I have experimented with several different techniques for building a sourdough starter and found one that I prefer. This is easy to do and it is even easier to maintain once you get the starter nice and healthy over a 7-day period. Here is my procedure:
Items you need:
Whole Wheat Flour Rye Flour (optional) All-purpose Flour 2 one-quart size containers with lids Kitchen Scale that measures in grams Digital thermometer for measuring water temperature (optional but very useful)

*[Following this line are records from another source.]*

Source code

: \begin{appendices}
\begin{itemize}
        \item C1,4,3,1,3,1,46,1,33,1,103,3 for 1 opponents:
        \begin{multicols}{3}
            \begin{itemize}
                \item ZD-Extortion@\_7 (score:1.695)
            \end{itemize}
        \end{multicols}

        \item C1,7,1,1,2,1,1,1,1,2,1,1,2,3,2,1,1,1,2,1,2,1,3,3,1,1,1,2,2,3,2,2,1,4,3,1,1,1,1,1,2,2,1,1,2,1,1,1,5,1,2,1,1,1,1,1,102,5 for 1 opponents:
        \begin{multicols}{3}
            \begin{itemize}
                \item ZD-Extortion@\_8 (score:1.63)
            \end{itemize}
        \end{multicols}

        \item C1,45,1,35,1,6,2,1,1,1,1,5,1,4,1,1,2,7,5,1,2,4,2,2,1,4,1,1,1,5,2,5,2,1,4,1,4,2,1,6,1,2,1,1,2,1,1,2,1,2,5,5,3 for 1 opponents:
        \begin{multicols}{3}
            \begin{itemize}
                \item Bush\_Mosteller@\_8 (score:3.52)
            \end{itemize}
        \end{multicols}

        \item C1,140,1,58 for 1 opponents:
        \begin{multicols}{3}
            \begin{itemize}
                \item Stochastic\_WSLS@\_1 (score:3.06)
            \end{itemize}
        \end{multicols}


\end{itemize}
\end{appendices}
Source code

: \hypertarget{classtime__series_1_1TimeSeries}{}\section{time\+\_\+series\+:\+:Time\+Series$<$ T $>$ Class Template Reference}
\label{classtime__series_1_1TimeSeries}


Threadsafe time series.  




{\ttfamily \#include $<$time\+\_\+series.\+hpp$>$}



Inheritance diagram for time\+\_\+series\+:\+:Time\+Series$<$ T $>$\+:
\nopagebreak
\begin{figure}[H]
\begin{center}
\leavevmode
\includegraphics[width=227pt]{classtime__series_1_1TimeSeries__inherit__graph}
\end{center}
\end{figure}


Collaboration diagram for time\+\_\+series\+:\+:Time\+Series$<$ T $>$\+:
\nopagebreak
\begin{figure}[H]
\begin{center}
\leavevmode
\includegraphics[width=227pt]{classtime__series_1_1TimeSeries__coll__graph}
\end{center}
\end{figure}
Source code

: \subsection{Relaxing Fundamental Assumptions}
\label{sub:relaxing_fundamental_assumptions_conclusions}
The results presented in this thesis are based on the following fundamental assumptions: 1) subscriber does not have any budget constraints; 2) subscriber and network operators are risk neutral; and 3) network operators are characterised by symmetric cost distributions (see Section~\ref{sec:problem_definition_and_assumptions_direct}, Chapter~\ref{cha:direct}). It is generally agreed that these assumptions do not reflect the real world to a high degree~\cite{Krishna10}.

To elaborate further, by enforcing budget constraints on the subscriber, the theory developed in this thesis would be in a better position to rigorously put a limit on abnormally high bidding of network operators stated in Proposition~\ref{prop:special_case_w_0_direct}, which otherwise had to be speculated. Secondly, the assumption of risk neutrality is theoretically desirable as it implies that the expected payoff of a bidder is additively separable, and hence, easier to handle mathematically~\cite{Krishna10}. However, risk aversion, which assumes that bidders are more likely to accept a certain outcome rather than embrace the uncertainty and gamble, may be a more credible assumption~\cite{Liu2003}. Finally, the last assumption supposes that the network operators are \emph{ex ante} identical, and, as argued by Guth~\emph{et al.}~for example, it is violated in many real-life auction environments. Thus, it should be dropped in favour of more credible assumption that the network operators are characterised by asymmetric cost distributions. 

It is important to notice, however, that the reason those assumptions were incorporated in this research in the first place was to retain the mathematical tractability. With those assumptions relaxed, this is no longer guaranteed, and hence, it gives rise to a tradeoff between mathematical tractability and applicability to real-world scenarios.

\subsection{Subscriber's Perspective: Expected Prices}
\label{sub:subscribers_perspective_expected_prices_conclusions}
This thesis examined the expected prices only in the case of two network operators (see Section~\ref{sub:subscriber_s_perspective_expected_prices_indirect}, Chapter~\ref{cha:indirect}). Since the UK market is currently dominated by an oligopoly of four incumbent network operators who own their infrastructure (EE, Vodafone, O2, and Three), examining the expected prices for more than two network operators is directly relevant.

Combine 100 grams of whole wheat and 100 grams of rye flours and set it on your counter in a mixing bowl for two or three days. They rye flour is also optional but beneficial. If you don’t want to use rye flour, just replace it with whole wheat flour. Stir it occasionally as you walk by. This step is optional but it helps the flour pick up some naturally-occurring yeast from your environment.
Day 1: Evening
Place 100 grams of your whole wheat / rye flour mixture in a 1 quart container that has a lid option. Add 100 grams of 100°F water to the container. Mix the flour and water completely until there is no dry flour left. Place a loose-fitting lid on the container and set on your counter at room temperature.
Day 2: Evening
Approximately 24 hours after your initial step, add the remaining 100 grams of whole wheat / rye flour mixture to your container with an additional 100 grams of 100°F water. Mix completely and replace the loose-fitting lid and set back on the counter at room temperature.
Day 3: Evening
You should see noticeable activity when you open the container on day 3. The mixture should have risen significantly! At this point, remove half of your mixture to a second one quart container and discard the other half. Add an additional 100 grams of whole wheat flour and 100 grams of 100°F water and mix completely. Replace the loose fitting cover and put it back on the counter at room temperature. Clean out the dirty container so we can use it again tomorrow.
Day 4: Evening
Remove about 25% of your mixture to the clean container. Add 100 grams of whole wheat flour and 100 grams of 90°F water and mix completely. Replace the loose fitting cover and put it back on the counter. Clean out the dirty container.
Day 5: Evening
Remove 50 grams of your mixture to the clean container. Add 75 grams of whole wheat flour and 75 grams of all-purpose flour. Add 150 grams of 85°F water and mix completely. Replace the loose fitting cover and put it back on the counter. Clean out the dirty container.
Day 6: Evening
Remove 50 grams of your mixture to the clean container. Add 100 grams of all-purpose flour and 100 grams of 85°F water. Mix completely. Replace the loose fitting cover and put it back on the counter. Clean out the dirty container.
Day 7: Morning
Tighten the lid on the container and place it in the fridge. After another 12 hours or so, the starter is ready for use.
Maintaining the starter:
Maintaining the start is easy. Once a week or every 10 days or so, remove 25 grams of the mixture to a clean container. Add 100 grams of all purpose flour and 100 grams of 85°F water and mix completely. All this mixture to sit loosely covered on your counter for 10 to 12 hours and then pop it back in the fridge tightly covered.
Using the starter:
When your recipe calls for sourdough starter, simply remove however much your recipe calls for from the container in the fridge and add it to your recipe. If you are using the starter, that is an optimal time to ‘feed’ it again with the steps in the “Maintaining the starter” section above. If you are cooking more than normal in any given week, you can feel free to double the contents of the starter by doubling the amounts listed in the maintenance procedure.
There are a lot of recipes that will use your discarded starter. I have had some fantastic waffles and pancakes that have sourdough starter mixed into the batter! I think I may add one of those recipes to this blog sometime soon!
This sourdough starter technique is a modified version of the one presented in “The Elements of Pizza” by Ken Forkish.